TASK INPUT -
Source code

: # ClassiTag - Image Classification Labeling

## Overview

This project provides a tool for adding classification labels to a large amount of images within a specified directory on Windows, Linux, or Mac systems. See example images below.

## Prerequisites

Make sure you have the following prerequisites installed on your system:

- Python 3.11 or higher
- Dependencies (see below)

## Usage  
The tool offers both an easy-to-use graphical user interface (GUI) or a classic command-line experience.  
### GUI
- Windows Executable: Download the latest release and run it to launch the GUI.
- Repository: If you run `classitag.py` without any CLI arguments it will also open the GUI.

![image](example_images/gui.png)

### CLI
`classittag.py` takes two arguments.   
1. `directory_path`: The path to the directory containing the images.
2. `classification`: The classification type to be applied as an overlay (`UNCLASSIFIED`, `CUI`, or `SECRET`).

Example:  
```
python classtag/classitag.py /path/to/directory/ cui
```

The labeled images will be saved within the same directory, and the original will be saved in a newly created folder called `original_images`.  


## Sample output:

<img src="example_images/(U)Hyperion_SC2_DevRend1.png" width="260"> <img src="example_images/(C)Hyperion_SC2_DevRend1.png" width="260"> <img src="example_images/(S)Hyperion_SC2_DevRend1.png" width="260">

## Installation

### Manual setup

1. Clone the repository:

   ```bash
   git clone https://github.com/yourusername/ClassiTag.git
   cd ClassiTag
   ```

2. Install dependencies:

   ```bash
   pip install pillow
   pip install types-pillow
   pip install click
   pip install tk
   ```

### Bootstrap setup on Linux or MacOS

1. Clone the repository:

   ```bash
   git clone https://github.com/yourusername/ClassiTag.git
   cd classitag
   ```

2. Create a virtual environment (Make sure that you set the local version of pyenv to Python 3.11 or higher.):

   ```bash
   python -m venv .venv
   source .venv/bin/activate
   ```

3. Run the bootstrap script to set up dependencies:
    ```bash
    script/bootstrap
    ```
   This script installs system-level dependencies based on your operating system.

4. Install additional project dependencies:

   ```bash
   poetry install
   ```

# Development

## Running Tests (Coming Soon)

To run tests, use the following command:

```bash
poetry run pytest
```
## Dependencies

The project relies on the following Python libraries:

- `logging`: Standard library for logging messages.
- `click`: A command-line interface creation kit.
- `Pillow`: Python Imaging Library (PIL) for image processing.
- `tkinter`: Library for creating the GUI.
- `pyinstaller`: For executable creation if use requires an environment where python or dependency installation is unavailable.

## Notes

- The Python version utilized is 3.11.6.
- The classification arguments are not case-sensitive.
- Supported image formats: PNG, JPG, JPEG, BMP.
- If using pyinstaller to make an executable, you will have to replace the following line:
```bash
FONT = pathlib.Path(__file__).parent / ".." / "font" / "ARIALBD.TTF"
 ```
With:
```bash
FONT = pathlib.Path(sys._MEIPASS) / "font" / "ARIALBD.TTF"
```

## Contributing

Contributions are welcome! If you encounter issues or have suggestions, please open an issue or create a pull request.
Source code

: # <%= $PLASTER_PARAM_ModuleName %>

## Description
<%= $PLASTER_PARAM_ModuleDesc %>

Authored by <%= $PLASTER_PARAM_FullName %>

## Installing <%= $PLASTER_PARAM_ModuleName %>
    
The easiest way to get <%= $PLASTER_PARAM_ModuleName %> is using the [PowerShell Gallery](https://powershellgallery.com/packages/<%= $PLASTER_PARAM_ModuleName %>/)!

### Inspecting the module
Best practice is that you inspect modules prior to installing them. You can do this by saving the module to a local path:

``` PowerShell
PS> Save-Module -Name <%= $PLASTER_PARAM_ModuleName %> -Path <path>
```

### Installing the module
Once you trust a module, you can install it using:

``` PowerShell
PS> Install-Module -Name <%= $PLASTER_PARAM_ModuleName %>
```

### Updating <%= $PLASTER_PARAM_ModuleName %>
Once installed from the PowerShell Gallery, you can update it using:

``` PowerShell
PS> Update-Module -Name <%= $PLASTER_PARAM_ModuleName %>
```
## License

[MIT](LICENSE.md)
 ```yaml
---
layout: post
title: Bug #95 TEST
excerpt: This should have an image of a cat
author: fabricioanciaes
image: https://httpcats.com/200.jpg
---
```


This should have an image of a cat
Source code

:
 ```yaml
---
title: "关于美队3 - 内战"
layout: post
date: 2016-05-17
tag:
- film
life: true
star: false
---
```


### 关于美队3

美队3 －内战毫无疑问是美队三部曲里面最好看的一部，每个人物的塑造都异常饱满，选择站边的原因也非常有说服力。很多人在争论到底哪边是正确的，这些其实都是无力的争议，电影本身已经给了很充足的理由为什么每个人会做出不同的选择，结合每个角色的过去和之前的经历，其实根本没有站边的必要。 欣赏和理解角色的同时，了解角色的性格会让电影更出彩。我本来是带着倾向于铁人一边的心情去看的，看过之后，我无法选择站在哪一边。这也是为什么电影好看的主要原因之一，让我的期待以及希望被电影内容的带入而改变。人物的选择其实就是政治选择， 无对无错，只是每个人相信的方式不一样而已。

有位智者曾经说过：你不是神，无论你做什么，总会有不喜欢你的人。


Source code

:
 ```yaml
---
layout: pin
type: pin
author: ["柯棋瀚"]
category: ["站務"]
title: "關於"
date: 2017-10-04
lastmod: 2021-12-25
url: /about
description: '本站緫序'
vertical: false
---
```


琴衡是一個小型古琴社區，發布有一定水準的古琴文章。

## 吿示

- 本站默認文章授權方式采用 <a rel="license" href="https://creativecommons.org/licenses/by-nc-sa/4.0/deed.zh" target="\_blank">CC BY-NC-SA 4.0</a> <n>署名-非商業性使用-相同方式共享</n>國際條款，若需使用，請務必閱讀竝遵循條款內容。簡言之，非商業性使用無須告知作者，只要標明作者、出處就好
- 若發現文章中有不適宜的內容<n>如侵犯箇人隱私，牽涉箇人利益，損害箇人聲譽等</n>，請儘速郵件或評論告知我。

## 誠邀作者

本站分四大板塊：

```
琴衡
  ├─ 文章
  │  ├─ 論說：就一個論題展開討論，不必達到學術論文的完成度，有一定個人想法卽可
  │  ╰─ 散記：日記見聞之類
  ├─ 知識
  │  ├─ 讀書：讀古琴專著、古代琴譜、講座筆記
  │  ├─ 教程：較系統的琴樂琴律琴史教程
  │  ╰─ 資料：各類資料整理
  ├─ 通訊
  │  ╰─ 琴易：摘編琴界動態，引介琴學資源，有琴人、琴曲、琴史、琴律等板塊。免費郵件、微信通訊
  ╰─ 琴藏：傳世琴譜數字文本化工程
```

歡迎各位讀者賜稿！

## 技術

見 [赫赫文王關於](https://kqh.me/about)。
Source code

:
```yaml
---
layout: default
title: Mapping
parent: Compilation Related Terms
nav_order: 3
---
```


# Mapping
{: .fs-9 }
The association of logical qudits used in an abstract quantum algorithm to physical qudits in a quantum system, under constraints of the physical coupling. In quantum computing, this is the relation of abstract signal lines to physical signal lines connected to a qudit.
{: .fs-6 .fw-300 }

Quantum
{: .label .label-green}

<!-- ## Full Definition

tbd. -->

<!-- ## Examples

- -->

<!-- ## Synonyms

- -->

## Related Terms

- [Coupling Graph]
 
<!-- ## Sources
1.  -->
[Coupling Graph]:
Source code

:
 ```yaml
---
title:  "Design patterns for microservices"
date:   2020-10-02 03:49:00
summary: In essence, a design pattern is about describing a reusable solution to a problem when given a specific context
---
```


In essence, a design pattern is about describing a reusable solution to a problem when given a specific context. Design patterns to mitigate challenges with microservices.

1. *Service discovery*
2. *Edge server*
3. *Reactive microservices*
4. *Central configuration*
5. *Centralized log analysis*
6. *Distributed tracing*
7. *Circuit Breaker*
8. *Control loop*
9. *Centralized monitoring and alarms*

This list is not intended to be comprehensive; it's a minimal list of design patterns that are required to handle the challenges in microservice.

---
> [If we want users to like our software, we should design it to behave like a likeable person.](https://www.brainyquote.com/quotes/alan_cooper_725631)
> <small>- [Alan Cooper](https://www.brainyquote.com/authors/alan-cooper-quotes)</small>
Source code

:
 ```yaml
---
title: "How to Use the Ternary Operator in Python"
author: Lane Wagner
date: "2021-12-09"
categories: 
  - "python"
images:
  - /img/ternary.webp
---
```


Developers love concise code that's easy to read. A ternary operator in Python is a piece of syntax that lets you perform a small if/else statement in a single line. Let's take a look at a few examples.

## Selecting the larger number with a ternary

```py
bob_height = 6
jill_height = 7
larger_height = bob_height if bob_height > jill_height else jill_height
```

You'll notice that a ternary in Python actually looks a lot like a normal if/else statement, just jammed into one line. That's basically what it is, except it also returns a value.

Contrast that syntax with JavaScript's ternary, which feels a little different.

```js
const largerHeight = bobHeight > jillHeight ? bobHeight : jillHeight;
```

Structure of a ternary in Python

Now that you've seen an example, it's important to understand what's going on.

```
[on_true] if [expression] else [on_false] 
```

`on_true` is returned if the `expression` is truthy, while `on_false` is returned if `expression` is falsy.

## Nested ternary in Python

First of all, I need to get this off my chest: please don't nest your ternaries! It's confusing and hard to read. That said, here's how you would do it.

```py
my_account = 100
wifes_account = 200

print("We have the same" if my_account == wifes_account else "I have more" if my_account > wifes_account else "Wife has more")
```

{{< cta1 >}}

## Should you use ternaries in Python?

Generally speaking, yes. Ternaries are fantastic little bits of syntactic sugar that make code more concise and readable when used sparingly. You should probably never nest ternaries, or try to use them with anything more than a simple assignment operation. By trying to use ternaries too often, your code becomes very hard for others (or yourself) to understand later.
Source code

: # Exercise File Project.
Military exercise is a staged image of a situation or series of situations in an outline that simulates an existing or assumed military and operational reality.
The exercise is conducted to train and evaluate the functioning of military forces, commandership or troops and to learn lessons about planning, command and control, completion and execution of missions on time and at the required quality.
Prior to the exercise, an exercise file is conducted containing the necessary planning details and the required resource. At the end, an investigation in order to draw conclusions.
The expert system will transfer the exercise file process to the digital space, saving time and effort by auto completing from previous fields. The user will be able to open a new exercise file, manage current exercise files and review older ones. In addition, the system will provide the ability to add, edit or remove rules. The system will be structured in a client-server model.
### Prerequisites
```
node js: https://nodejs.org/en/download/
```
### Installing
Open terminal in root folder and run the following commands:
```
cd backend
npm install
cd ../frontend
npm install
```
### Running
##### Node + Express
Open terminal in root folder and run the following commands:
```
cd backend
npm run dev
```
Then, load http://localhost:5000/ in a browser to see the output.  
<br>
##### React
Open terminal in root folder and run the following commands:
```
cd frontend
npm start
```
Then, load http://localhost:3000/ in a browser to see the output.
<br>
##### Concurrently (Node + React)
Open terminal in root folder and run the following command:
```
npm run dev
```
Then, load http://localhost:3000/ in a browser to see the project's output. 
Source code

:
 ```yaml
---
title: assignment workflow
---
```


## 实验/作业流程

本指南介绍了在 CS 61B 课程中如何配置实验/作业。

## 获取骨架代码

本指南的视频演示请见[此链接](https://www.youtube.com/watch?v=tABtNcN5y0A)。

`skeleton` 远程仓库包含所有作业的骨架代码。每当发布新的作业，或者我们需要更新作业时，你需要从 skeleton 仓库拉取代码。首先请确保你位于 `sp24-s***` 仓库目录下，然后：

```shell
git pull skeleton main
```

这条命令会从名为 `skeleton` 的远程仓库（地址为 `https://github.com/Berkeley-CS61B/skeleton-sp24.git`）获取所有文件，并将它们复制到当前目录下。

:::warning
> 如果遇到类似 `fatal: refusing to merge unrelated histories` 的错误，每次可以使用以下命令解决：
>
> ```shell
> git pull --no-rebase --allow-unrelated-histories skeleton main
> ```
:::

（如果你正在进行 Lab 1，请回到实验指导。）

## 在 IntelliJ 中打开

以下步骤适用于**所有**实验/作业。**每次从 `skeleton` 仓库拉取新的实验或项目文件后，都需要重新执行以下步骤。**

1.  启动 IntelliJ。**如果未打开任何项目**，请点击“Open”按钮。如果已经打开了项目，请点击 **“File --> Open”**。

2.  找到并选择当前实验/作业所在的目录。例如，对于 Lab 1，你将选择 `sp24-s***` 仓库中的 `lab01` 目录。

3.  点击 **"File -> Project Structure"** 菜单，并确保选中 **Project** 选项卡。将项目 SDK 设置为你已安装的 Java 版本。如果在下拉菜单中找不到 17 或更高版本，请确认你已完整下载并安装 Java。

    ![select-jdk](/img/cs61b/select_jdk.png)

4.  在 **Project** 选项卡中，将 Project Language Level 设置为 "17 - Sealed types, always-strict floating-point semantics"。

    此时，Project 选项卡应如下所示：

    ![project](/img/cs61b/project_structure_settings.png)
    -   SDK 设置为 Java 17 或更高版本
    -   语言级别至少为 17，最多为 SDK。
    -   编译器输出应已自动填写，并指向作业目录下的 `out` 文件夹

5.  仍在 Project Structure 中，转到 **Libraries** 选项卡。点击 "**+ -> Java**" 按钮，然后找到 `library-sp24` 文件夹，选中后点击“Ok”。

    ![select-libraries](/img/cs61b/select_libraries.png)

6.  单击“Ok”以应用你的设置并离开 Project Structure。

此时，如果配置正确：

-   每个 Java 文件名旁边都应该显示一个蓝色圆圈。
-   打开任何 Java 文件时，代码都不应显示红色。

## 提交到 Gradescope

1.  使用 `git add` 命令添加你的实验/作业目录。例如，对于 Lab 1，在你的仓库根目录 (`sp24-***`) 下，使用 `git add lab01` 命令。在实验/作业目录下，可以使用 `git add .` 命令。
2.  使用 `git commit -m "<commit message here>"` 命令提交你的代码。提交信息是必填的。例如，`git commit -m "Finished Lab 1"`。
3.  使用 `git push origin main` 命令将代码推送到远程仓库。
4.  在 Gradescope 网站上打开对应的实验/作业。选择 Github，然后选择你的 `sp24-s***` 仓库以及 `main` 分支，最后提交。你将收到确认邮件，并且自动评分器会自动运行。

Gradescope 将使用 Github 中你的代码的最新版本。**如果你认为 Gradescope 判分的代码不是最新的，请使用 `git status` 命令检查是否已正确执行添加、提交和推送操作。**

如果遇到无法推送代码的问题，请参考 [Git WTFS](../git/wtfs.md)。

TASK PROMPT - All lines from the beginning of the listing through the one with "This project provides" are to be restated word for word, and only those.

SOLUTION FOR THIS TASK -
Source code

: # ClassiTag - Image Classification Labeling

## Overview

This project provides a tool for adding classification labels to a large amount of images within a specified directory on Windows, Linux, or Mac systems. See example images below.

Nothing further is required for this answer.